Senior SRE/DevOps Engineer - Remote Trading Infrastructure | AWS & Kubernetes

Remotely
Full-time
Part-time

We are seeking an experienced Site Reliability Engineer (SRE)/DevOps specialist to join our advanced trading platform team. In this pivotal role, you will architect, implement, and maintain robust cloud infrastructure that powers mission-critical trading operations. Your expertise in AWS, Kubernetes, and modern DevOps practices will ensure our systems maintain exceptional reliability, performance, and security standards essential for financial trading environments.


Key Responsibilities

- Monitor and troubleshoot production trading systems, identifying performance bottlenecks, service interaction issues, and creating actionable tickets for development teams.

- Conduct thorough incident resolution with comprehensive root cause analysis and detailed reporting, collaborating across teams to solve complex infrastructure challenges.

- Design and implement sophisticated monitoring solutions utilizing Zabbix, Grafana, Dynatrace, and ELK stack to provide real-time visibility into system health.

- Establish and maintain robust build, release, and configuration management processes that ensure consistency and reliability across environments.

- Deploy, automate, and manage AWS cloud-based production systems with emphasis on high availability, performance optimization, scalability, and enterprise-grade security.

- Implement and orchestrate Kubernetes clusters (v1.28+) for containerized applications with focus on resilience and horizontal scalability.

- Develop and refine CI/CD pipelines using Jenkins 2.x and GitLab CI to streamline deployment workflows and reduce time-to-production.

- Configure and manage Infrastructure as Code using Terraform and Terragrunt for consistent, version-controlled infrastructure deployments.

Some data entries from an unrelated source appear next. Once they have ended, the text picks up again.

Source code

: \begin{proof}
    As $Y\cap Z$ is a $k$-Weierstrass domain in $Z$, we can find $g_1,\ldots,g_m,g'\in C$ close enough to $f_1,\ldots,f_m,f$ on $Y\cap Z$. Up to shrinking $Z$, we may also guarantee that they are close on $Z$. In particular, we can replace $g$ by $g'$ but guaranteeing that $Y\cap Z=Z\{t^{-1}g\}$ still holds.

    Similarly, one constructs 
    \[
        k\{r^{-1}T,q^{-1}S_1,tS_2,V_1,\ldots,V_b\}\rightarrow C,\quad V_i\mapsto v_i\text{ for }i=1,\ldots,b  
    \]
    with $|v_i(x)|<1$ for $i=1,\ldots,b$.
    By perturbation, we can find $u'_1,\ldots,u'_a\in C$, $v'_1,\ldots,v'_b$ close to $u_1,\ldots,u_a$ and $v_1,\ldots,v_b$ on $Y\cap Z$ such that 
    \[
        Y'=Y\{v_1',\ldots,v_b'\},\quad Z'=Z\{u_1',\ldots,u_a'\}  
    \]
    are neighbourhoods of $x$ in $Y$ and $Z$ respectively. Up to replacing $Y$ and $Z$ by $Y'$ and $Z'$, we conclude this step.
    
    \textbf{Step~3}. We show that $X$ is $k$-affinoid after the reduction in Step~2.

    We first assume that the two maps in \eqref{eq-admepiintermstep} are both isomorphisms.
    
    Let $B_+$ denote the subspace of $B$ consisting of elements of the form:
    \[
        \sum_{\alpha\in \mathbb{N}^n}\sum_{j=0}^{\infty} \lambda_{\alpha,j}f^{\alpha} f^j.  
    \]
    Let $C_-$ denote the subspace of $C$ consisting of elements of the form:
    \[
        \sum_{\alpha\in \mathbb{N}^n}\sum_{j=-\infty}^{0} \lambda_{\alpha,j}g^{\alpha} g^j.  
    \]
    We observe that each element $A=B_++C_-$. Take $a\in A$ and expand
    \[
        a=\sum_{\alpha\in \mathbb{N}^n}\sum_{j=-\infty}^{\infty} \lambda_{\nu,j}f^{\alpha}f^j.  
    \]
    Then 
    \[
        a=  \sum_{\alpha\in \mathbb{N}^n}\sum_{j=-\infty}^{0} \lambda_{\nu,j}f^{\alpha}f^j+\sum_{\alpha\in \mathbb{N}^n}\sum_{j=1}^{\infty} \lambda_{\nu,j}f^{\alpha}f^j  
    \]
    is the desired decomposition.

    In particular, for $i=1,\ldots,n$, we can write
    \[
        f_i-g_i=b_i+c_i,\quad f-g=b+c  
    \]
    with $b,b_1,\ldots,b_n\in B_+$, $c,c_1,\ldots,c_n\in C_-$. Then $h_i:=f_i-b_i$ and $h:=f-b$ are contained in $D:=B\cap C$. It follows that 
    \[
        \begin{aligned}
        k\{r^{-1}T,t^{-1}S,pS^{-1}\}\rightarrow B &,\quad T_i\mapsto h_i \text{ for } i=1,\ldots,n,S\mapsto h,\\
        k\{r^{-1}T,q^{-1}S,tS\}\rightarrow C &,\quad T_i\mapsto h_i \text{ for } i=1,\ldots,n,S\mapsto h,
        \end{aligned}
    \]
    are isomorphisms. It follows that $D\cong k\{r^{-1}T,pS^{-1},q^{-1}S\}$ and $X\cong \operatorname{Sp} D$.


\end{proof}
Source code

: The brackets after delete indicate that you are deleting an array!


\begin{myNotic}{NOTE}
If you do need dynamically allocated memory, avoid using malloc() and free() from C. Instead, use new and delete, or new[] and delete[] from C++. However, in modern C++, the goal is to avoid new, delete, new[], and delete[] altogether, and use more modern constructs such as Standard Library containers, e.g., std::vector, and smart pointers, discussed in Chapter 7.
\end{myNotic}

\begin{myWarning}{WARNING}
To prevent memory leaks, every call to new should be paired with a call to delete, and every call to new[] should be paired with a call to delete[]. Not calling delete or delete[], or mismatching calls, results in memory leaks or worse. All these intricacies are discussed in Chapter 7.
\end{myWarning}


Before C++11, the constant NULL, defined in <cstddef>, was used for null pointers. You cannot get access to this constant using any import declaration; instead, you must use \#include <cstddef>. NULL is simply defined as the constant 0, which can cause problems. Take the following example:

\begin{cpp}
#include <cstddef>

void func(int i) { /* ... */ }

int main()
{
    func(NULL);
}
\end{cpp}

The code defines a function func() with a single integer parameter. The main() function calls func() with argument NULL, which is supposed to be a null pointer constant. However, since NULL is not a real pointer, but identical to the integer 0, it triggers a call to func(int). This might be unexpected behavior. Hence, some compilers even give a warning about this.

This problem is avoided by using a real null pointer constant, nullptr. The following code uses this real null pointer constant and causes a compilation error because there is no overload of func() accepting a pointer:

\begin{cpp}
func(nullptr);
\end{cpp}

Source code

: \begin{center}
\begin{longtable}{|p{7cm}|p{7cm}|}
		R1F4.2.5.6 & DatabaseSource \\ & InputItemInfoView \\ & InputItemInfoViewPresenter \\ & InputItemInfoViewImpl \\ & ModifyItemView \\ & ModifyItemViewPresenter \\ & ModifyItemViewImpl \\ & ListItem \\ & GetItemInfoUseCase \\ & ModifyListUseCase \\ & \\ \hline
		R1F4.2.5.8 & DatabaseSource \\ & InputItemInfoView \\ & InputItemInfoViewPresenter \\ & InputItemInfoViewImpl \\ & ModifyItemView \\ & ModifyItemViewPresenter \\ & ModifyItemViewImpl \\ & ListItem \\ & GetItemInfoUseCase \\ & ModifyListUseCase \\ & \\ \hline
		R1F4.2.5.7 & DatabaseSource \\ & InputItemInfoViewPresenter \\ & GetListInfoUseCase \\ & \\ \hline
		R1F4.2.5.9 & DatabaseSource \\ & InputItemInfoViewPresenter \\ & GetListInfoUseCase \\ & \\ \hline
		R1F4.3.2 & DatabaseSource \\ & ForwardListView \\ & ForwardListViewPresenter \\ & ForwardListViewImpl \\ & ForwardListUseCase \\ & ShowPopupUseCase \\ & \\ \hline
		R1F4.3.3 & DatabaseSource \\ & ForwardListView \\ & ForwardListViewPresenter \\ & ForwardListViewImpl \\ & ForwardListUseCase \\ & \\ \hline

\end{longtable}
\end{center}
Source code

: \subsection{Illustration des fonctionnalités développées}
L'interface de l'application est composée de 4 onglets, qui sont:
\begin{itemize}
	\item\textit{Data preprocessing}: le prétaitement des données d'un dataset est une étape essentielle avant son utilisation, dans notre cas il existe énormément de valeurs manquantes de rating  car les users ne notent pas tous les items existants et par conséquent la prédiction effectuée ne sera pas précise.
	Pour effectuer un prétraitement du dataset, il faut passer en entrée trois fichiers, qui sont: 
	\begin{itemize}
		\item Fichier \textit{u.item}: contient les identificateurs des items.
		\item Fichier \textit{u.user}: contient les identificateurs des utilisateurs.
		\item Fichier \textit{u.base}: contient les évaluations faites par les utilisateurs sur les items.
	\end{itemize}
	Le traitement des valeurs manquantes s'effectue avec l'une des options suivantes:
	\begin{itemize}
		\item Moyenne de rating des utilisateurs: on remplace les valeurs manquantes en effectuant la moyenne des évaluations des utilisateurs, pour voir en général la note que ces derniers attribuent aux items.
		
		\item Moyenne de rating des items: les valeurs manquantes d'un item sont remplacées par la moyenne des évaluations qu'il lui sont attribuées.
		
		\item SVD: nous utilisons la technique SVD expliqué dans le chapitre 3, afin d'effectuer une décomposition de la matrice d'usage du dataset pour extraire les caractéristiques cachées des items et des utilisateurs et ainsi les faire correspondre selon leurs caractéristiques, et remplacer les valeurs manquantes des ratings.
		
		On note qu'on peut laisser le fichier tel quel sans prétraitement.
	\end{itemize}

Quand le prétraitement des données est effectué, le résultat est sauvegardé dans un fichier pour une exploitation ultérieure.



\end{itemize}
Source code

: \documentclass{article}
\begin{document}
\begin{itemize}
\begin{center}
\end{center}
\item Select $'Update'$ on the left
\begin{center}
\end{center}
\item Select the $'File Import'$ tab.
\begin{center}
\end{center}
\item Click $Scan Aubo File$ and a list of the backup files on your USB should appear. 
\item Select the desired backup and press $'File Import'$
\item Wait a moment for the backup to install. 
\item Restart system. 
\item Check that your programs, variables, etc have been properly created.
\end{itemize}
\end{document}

- Administer development, QA, and production environments throughout the entire software development lifecycle.


Required Skills

- Strong knowledge of Linux/Unix systems (Ubuntu 22.04, CentOS 8, or equivalent) with demonstrated troubleshooting expertise.

- Minimum 3+ years of hands-on experience with containerization technologies including Docker and Kubernetes orchestration.

- Demonstrated proficiency with Infrastructure as Code tools, particularly Terraform, Ansible, Chef, or Puppet.

- Comprehensive understanding of web server architecture and configuration, especially Nginx and reverse proxy implementations.

- In-depth knowledge of HTTP protocol stack and RESTful service architectures.

- Practical experience implementing and maintaining CI/CD pipelines using Jenkins and/or GitLab CI.

- Advanced proficiency with Git version control systems and GitOps workflows.

- Working knowledge of SQL and experience with PostgreSQL (v14+) or MySQL (v8+).

- Fundamental understanding of networking concepts including TCP/IP, DNS, load balancing, and security principles.


Nice to Have

- Experience with event streaming platforms, particularly Apache Kafka 3.x.

- Knowledge of service mesh technologies such as Istio or Linkerd.

- Familiarity with HashiCorp tools (Consul, Vault) for service discovery and secrets management.

- Background in high-frequency trading platforms or financial systems.

- AWS Certified DevOps Engineer or Kubernetes CKA/CKAD certifications.

- Scripting proficiency in Python, Go, or Bash for automation tasks.

- Experience implementing SRE practices including SLIs, SLOs, and error budgets.


Tech Stack

- Operating Systems: Linux distributions (Ubuntu 22.04, CentOS 8)

- Cloud: AWS (EC2, EKS, S3, CloudWatch, Lambda)

- Containerization: Docker, Kubernetes (v1.28+)

- Monitoring: ELK Stack 8.x, Zabbix 6.x, Grafana 10.x, Dynatrace

- Version Control: Git, GitHub/GitLab

- CI/CD: Jenkins 2.x, GitLab CI

- Infrastructure as Code: Terraform, Terragrunt

- Configuration Management: Ansible, Puppet, Chef

- Databases: PostgreSQL 15.x

- Messaging: Apache Kafka 3.x

- Service Discovery & Secrets: Consul, Vault


Why Join Us

Join our forward-thinking team and work on sophisticated technology that powers complex trading operations. We offer a flexible remote work environment with optional relocation to Montenegro. You'll tackle challenging infrastructure problems using modern technologies while contributing to mission-critical systems that demand the highest levels of reliability and performance. Our collaborative engineering culture emphasizes continuous improvement, knowledge sharing, and professional development in the rapidly evolving DevOps landscape. This position presents an exceptional opportunity to enhance your expertise in cloud-native technologies while making significant contributions to a high-impact trading platform.